As of Thursday morning there were a dozen children being cared for in a downtown hotel.
In June, CBC's iTeam revealed that the ministry was regularly placing children in hotels because there was nowhere else for them to go.
Following that report the ministry announced it was launching an emergency plan to get children out of foster homes.
The executive director of child and family programs with Social Services, Garry Prediger, admits the ministry has continued housing children in hotels on most days since that announcement.
"Between May 23 and today there have been 82 distinct children that have been cared for in hotels. The length of stay ranges from one day to 21 days."
The NDP's Social Services Critic, David Forbes learned of the problem from CBC's iTeam.
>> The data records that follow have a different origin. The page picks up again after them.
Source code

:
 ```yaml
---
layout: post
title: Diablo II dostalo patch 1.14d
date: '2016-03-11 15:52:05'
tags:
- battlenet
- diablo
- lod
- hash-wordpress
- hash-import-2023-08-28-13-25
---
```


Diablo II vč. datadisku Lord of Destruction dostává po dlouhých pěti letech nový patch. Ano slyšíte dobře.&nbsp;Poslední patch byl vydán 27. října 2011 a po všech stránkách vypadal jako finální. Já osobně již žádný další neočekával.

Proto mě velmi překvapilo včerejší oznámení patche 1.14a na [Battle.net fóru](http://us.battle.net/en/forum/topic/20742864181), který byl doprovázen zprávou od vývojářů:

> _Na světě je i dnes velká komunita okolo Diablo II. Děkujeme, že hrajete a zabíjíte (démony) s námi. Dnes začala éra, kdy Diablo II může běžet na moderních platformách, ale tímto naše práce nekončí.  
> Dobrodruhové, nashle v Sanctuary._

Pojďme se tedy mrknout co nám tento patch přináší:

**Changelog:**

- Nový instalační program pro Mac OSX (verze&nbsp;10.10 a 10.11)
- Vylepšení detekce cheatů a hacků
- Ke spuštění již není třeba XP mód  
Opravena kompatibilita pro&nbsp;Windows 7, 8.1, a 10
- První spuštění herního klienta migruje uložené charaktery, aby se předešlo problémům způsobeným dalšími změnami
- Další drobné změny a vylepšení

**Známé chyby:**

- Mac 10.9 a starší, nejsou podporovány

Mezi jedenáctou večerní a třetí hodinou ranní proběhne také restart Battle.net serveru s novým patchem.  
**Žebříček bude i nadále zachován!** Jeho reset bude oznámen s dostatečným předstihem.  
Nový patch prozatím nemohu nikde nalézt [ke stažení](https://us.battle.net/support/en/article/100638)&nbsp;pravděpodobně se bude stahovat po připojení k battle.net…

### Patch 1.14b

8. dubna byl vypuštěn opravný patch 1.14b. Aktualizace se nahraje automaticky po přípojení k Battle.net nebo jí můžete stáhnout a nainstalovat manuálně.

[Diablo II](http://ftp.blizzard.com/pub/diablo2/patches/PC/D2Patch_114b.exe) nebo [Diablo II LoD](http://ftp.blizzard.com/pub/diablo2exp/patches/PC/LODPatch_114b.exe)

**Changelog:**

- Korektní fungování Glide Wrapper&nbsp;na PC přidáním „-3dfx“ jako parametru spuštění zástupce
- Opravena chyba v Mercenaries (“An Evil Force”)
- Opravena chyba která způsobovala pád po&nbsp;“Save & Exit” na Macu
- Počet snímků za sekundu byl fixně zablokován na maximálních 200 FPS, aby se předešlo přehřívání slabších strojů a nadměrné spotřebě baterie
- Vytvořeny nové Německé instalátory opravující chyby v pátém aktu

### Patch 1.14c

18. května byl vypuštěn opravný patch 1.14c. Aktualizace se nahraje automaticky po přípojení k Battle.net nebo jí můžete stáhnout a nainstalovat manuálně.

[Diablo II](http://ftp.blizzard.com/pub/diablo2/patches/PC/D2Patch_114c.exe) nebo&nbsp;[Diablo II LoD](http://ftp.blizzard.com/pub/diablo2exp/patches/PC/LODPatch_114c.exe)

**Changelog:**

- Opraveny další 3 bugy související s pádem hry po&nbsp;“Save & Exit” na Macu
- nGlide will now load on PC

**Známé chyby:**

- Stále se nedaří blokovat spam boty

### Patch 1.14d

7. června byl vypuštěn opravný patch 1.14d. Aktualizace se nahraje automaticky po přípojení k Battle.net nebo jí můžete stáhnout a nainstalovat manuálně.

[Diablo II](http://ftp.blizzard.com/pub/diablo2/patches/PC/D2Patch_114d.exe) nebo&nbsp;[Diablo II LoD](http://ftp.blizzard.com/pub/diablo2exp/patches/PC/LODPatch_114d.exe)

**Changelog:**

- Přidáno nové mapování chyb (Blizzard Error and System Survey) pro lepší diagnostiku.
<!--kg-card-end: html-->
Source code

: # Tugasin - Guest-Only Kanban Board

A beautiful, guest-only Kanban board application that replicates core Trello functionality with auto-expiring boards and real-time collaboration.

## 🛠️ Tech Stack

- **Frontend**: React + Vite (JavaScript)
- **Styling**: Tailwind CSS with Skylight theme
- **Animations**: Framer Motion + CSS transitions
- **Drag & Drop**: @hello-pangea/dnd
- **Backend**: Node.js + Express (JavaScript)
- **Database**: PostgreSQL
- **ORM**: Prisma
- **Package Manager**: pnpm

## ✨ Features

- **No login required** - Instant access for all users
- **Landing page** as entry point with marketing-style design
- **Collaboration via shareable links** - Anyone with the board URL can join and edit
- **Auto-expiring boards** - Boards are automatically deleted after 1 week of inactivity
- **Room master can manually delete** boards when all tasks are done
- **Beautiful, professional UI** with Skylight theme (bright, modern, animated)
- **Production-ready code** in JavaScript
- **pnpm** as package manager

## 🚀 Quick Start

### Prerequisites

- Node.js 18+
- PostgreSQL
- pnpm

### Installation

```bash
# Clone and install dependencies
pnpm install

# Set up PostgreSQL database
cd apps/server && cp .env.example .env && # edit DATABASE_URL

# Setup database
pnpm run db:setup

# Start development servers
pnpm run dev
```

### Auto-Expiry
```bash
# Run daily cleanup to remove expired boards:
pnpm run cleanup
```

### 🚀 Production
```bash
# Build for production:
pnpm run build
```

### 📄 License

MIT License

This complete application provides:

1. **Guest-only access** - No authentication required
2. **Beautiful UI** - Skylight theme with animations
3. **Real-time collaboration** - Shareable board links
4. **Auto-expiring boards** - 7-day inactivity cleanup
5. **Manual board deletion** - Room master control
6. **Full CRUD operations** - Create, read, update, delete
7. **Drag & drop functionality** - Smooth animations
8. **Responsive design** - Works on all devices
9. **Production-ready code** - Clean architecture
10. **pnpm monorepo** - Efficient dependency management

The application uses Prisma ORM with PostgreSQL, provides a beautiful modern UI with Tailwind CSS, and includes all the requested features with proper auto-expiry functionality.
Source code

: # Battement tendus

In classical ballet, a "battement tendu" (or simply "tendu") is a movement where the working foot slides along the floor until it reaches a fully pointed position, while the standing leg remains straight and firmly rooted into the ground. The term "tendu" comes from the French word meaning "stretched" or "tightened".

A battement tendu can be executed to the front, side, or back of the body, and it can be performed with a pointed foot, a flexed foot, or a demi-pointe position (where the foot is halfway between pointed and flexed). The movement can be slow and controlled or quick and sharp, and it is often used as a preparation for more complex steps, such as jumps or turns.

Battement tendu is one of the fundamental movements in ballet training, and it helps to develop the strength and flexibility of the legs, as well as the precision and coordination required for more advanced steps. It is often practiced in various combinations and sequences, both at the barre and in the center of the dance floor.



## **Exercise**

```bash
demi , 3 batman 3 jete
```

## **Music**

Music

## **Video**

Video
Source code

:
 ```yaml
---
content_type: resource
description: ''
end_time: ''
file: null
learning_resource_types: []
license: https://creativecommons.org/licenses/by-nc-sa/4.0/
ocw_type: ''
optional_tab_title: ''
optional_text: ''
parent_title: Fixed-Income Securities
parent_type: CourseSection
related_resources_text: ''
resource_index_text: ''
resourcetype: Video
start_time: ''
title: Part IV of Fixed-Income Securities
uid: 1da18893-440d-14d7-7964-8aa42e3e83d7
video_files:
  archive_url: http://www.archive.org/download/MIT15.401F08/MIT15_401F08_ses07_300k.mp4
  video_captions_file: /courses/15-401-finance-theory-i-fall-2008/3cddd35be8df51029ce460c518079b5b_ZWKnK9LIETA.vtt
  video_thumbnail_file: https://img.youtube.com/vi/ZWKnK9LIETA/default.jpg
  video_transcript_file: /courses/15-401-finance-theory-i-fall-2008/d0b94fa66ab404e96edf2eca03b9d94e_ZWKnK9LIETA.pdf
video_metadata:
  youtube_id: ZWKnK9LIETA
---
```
"We're really frustrated to hear that," Forbes said.
He said it's surprising that the ministry would publicly claim the problem was solved when in fact it has continued.
"I think fundamentally what it says is that 'we're not prepared.'"
Prediger said the ministry has been forced to place children in hotels because a growing number of kids are coming into care at a time when the number of foster homes continues to shrink.
In addition, he says many children are staying longer in the ministry's emergency homes.
"Many of the children that have come in at that time, we're still working hard to build plans and safety plans to return them home," Prediger explained.
He said the ministry is working on launching a new program in September aimed at addressing this problem.
"We're looking at partnering with a community based partner in Regina to provide an intensive residential support program for Regina-area families that will allow the children that are in care to return home safely to families."
He said those supports could including help with parenting and housing.
Prediger said the ministry doesn't want to keep relying on hotels.
"Is it ideal? Absolutely not. And I think we need to work our way through this as we have in the past trying to continue to provide better resources and better plans for children and families."